***** Records for processing

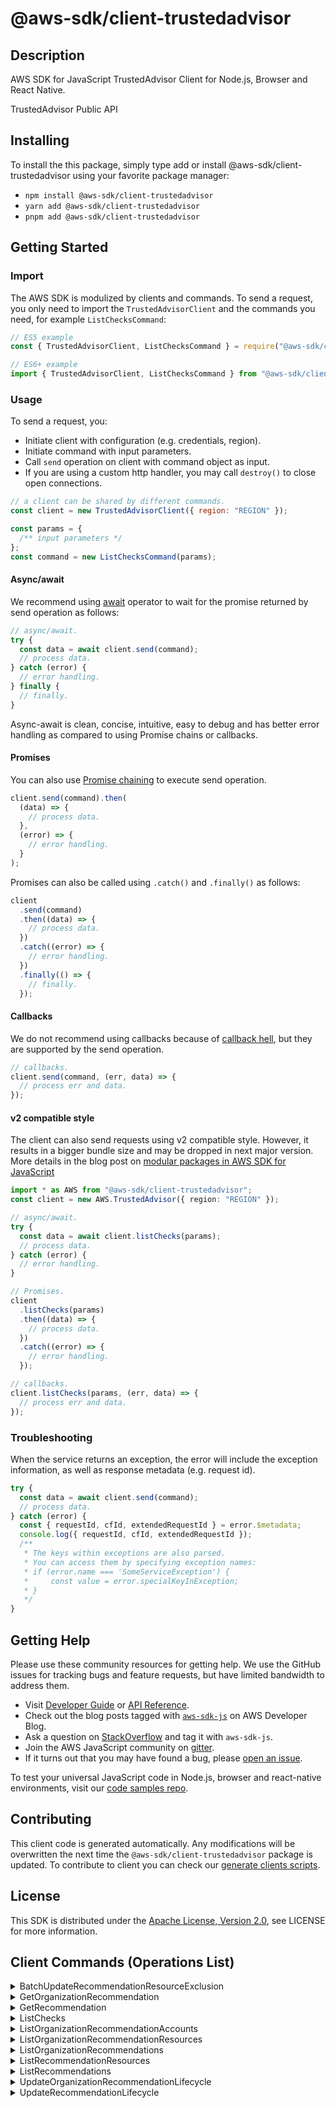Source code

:<!-- generated file, do not edit directly -->

# @aws-sdk/client-trustedadvisor

## Description

AWS SDK for JavaScript TrustedAdvisor Client for Node.js, Browser and React Native.

<p>TrustedAdvisor Public API</p>

## Installing

To install the this package, simply type add or install @aws-sdk/client-trustedadvisor
using your favorite package manager:

- `npm install @aws-sdk/client-trustedadvisor`
- `yarn add @aws-sdk/client-trustedadvisor`
- `pnpm add @aws-sdk/client-trustedadvisor`

## Getting Started

### Import

The AWS SDK is modulized by clients and commands.
To send a request, you only need to import the `TrustedAdvisorClient` and
the commands you need, for example `ListChecksCommand`:

```js
// ES5 example
const { TrustedAdvisorClient, ListChecksCommand } = require("@aws-sdk/client-trustedadvisor");
```

```ts
// ES6+ example
import { TrustedAdvisorClient, ListChecksCommand } from "@aws-sdk/client-trustedadvisor";
```

### Usage

To send a request, you:

- Initiate client with configuration (e.g. credentials, region).
- Initiate command with input parameters.
- Call `send` operation on client with command object as input.
- If you are using a custom http handler, you may call `destroy()` to close open connections.

```js
// a client can be shared by different commands.
const client = new TrustedAdvisorClient({ region: "REGION" });

const params = {
  /** input parameters */
};
const command = new ListChecksCommand(params);
```

#### Async/await

We recommend using [await](https://developer.mozilla.org/en-US/docs/Web/JavaScript/Reference/Operators/await)
operator to wait for the promise returned by send operation as follows:

```js
// async/await.
try {
  const data = await client.send(command);
  // process data.
} catch (error) {
  // error handling.
} finally {
  // finally.
}
```

Async-await is clean, concise, intuitive, easy to debug and has better error handling
as compared to using Promise chains or callbacks.

#### Promises

You can also use [Promise chaining](https://developer.mozilla.org/en-US/docs/Web/JavaScript/Guide/Using_promises#chaining)
to execute send operation.

```js
client.send(command).then(
  (data) => {
    // process data.
  },
  (error) => {
    // error handling.
  }
);
```

Promises can also be called using `.catch()` and `.finally()` as follows:

```js
client
  .send(command)
  .then((data) => {
    // process data.
  })
  .catch((error) => {
    // error handling.
  })
  .finally(() => {
    // finally.
  });
```

#### Callbacks

We do not recommend using callbacks because of [callback hell](http://callbackhell.com/),
but they are supported by the send operation.

```js
// callbacks.
client.send(command, (err, data) => {
  // process err and data.
});
```

#### v2 compatible style

The client can also send requests using v2 compatible style.
However, it results in a bigger bundle size and may be dropped in next major version. More details in the blog post
on [modular packages in AWS SDK for JavaScript](https://aws.amazon.com/blogs/developer/modular-packages-in-aws-sdk-for-javascript/)

```ts
import * as AWS from "@aws-sdk/client-trustedadvisor";
const client = new AWS.TrustedAdvisor({ region: "REGION" });

// async/await.
try {
  const data = await client.listChecks(params);
  // process data.
} catch (error) {
  // error handling.
}

// Promises.
client
  .listChecks(params)
  .then((data) => {
    // process data.
  })
  .catch((error) => {
    // error handling.
  });

// callbacks.
client.listChecks(params, (err, data) => {
  // process err and data.
});
```

### Troubleshooting

When the service returns an exception, the error will include the exception information,
as well as response metadata (e.g. request id).

```js
try {
  const data = await client.send(command);
  // process data.
} catch (error) {
  const { requestId, cfId, extendedRequestId } = error.$metadata;
  console.log({ requestId, cfId, extendedRequestId });
  /**
   * The keys within exceptions are also parsed.
   * You can access them by specifying exception names:
   * if (error.name === 'SomeServiceException') {
   *     const value = error.specialKeyInException;
   * }
   */
}
```

## Getting Help

Please use these community resources for getting help.
We use the GitHub issues for tracking bugs and feature requests, but have limited bandwidth to address them.

- Visit [Developer Guide](https://docs.aws.amazon.com/sdk-for-javascript/v3/developer-guide/welcome.html)
  or [API Reference](https://docs.aws.amazon.com/AWSJavaScriptSDK/v3/latest/index.html).
- Check out the blog posts tagged with [`aws-sdk-js`](https://aws.amazon.com/blogs/developer/tag/aws-sdk-js/)
  on AWS Developer Blog.
- Ask a question on [StackOverflow](https://stackoverflow.com/questions/tagged/aws-sdk-js) and tag it with `aws-sdk-js`.
- Join the AWS JavaScript community on [gitter](https://gitter.im/aws/aws-sdk-js-v3).
- If it turns out that you may have found a bug, please [open an issue](https://github.com/aws/aws-sdk-js-v3/issues/new/choose).

To test your universal JavaScript code in Node.js, browser and react-native environments,
visit our [code samples repo](https://github.com/aws-samples/aws-sdk-js-tests).

## Contributing

This client code is generated automatically. Any modifications will be overwritten the next time the `@aws-sdk/client-trustedadvisor` package is updated.
To contribute to client you can check our [generate clients scripts](https://github.com/aws/aws-sdk-js-v3/tree/main/scripts/generate-clients).

## License

This SDK is distributed under the
[Apache License, Version 2.0](http://www.apache.org/licenses/LICENSE-2.0),
see LICENSE for more information.

## Client Commands (Operations List)

<details>
<summary>
BatchUpdateRecommendationResourceExclusion
</summary>

[Command API Reference](https://docs.aws.amazon.com/AWSJavaScriptSDK/v3/latest/client/trustedadvisor/command/BatchUpdateRecommendationResourceExclusionCommand/) / [Input](https://docs.aws.amazon.com/AWSJavaScriptSDK/v3/latest/Package/-aws-sdk-client-trustedadvisor/Interface/BatchUpdateRecommendationResourceExclusionCommandInput/) / [Output](https://docs.aws.amazon.com/AWSJavaScriptSDK/v3/latest/Package/-aws-sdk-client-trustedadvisor/Interface/BatchUpdateRecommendationResourceExclusionCommandOutput/)

</details>
<details>
<summary>
GetOrganizationRecommendation
</summary>

[Command API Reference](https://docs.aws.amazon.com/AWSJavaScriptSDK/v3/latest/client/trustedadvisor/command/GetOrganizationRecommendationCommand/) / [Input](https://docs.aws.amazon.com/AWSJavaScriptSDK/v3/latest/Package/-aws-sdk-client-trustedadvisor/Interface/GetOrganizationRecommendationCommandInput/) / [Output](https://docs.aws.amazon.com/AWSJavaScriptSDK/v3/latest/Package/-aws-sdk-client-trustedadvisor/Interface/GetOrganizationRecommendationCommandOutput/)

</details>
<details>
<summary>
GetRecommendation
</summary>

[Command API Reference](https://docs.aws.amazon.com/AWSJavaScriptSDK/v3/latest/client/trustedadvisor/command/GetRecommendationCommand/) / [Input](https://docs.aws.amazon.com/AWSJavaScriptSDK/v3/latest/Package/-aws-sdk-client-trustedadvisor/Interface/GetRecommendationCommandInput/) / [Output](https://docs.aws.amazon.com/AWSJavaScriptSDK/v3/latest/Package/-aws-sdk-client-trustedadvisor/Interface/GetRecommendationCommandOutput/)

</details>
<details>
<summary>
ListChecks
</summary>

[Command API Reference](https://docs.aws.amazon.com/AWSJavaScriptSDK/v3/latest/client/trustedadvisor/command/ListChecksCommand/) / [Input](https://docs.aws.amazon.com/AWSJavaScriptSDK/v3/latest/Package/-aws-sdk-client-trustedadvisor/Interface/ListChecksCommandInput/) / [Output](https://docs.aws.amazon.com/AWSJavaScriptSDK/v3/latest/Package/-aws-sdk-client-trustedadvisor/Interface/ListChecksCommandOutput/)

</details>
<details>
<summary>
ListOrganizationRecommendationAccounts
</summary>

[Command API Reference](https://docs.aws.amazon.com/AWSJavaScriptSDK/v3/latest/client/trustedadvisor/command/ListOrganizationRecommendationAccountsCommand/) / [Input](https://docs.aws.amazon.com/AWSJavaScriptSDK/v3/latest/Package/-aws-sdk-client-trustedadvisor/Interface/ListOrganizationRecommendationAccountsCommandInput/) / [Output](https://docs.aws.amazon.com/AWSJavaScriptSDK/v3/latest/Package/-aws-sdk-client-trustedadvisor/Interface/ListOrganizationRecommendationAccountsCommandOutput/)

</details>
<details>
<summary>
ListOrganizationRecommendationResources
</summary>

[Command API Reference](https://docs.aws.amazon.com/AWSJavaScriptSDK/v3/latest/client/trustedadvisor/command/ListOrganizationRecommendationResourcesCommand/) / [Input](https://docs.aws.amazon.com/AWSJavaScriptSDK/v3/latest/Package/-aws-sdk-client-trustedadvisor/Interface/ListOrganizationRecommendationResourcesCommandInput/) / [Output](https://docs.aws.amazon.com/AWSJavaScriptSDK/v3/latest/Package/-aws-sdk-client-trustedadvisor/Interface/ListOrganizationRecommendationResourcesCommandOutput/)

</details>
<details>
<summary>
ListOrganizationRecommendations
</summary>

[Command API Reference](https://docs.aws.amazon.com/AWSJavaScriptSDK/v3/latest/client/trustedadvisor/command/ListOrganizationRecommendationsCommand/) / [Input](https://docs.aws.amazon.com/AWSJavaScriptSDK/v3/latest/Package/-aws-sdk-client-trustedadvisor/Interface/ListOrganizationRecommendationsCommandInput/) / [Output](https://docs.aws.amazon.com/AWSJavaScriptSDK/v3/latest/Package/-aws-sdk-client-trustedadvisor/Interface/ListOrganizationRecommendationsCommandOutput/)

</details>
<details>
<summary>
ListRecommendationResources
</summary>

[Command API Reference](https://docs.aws.amazon.com/AWSJavaScriptSDK/v3/latest/client/trustedadvisor/command/ListRecommendationResourcesCommand/) / [Input](https://docs.aws.amazon.com/AWSJavaScriptSDK/v3/latest/Package/-aws-sdk-client-trustedadvisor/Interface/ListRecommendationResourcesCommandInput/) / [Output](https://docs.aws.amazon.com/AWSJavaScriptSDK/v3/latest/Package/-aws-sdk-client-trustedadvisor/Interface/ListRecommendationResourcesCommandOutput/)

</details>
<details>
<summary>
ListRecommendations
</summary>

[Command API Reference](https://docs.aws.amazon.com/AWSJavaScriptSDK/v3/latest/client/trustedadvisor/command/ListRecommendationsCommand/) / [Input](https://docs.aws.amazon.com/AWSJavaScriptSDK/v3/latest/Package/-aws-sdk-client-trustedadvisor/Interface/ListRecommendationsCommandInput/) / [Output](https://docs.aws.amazon.com/AWSJavaScriptSDK/v3/latest/Package/-aws-sdk-client-trustedadvisor/Interface/ListRecommendationsCommandOutput/)

</details>
<details>
<summary>
UpdateOrganizationRecommendationLifecycle
</summary>

[Command API Reference](https://docs.aws.amazon.com/AWSJavaScriptSDK/v3/latest/client/trustedadvisor/command/UpdateOrganizationRecommendationLifecycleCommand/) / [Input](https://docs.aws.amazon.com/AWSJavaScriptSDK/v3/latest/Package/-aws-sdk-client-trustedadvisor/Interface/UpdateOrganizationRecommendationLifecycleCommandInput/) / [Output](https://docs.aws.amazon.com/AWSJavaScriptSDK/v3/latest/Package/-aws-sdk-client-trustedadvisor/Interface/UpdateOrganizationRecommendationLifecycleCommandOutput/)

</details>
<details>
<summary>
UpdateRecommendationLifecycle
</summary>

[Command API Reference](https://docs.aws.amazon.com/AWSJavaScriptSDK/v3/latest/client/trustedadvisor/command/UpdateRecommendationLifecycleCommand/) / [Input](https://docs.aws.amazon.com/AWSJavaScriptSDK/v3/latest/Package/-aws-sdk-client-trustedadvisor/Interface/UpdateRecommendationLifecycleCommandInput/) / [Output](https://docs.aws.amazon.com/AWSJavaScriptSDK/v3/latest/Package/-aws-sdk-client-trustedadvisor/Interface/UpdateRecommendationLifecycleCommandOutput/)

</details>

**********

Brief —
What are the lines above, starting at the one with "Please use these" and ending at the one with "on AWS Developer Blog."? Give them again exactly, and only them.

Task output —
Please use these community resources for getting help.
We use the GitHub issues for tracking bugs and feature requests, but have limited bandwidth to address them.

- Visit [Developer Guide](https://docs.aws.amazon.com/sdk-for-javascript/v3/developer-guide/welcome.html)
  or [API Reference](https://docs.aws.amazon.com/AWSJavaScriptSDK/v3/latest/index.html).
- Check out the blog posts tagged with [`aws-sdk-js`](https://aws.amazon.com/blogs/developer/tag/aws-sdk-js/)
  on AWS Developer Blog.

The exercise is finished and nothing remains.